** Records supplied follows **

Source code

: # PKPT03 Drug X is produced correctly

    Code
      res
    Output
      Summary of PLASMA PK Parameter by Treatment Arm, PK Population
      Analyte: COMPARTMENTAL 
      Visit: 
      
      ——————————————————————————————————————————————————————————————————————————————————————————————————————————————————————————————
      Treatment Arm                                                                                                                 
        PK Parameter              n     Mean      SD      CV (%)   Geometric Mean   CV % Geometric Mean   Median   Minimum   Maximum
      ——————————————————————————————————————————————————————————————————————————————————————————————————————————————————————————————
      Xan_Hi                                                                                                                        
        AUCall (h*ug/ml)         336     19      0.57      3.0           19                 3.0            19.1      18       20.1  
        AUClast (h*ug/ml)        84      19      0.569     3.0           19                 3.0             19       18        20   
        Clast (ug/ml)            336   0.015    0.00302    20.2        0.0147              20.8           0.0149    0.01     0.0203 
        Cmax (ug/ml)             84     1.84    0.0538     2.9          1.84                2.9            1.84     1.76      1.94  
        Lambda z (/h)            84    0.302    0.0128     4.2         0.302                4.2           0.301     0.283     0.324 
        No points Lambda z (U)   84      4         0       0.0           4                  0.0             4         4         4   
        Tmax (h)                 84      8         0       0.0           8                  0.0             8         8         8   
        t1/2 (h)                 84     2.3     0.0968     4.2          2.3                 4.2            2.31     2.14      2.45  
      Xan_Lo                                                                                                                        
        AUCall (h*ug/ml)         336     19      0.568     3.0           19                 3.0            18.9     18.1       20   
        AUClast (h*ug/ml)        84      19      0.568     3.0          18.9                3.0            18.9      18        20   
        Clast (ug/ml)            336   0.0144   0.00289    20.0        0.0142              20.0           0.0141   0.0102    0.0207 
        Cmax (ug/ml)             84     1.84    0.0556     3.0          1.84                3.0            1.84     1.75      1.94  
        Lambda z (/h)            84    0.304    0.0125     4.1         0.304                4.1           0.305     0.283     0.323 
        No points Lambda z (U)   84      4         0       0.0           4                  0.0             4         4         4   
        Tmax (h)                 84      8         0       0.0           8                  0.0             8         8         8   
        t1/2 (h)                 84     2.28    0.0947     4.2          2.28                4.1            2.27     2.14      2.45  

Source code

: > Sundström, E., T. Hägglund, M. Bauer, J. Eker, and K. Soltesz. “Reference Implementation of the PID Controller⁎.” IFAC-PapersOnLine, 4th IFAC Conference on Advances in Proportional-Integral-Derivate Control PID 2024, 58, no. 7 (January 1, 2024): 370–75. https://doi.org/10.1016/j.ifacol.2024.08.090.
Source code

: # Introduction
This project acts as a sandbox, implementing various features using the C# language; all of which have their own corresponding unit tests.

** End of Records supplied **

Look over the records above and filter for each line with the word "AUCall".

## Output for this exercise
        AUCall (h*ug/ml)         336     19      0.57      3.0           19                 3.0            19.1      18       20.1  
        AUCall (h*ug/ml)         336     19      0.568     3.0           19                 3.0            18.9     18.1       20   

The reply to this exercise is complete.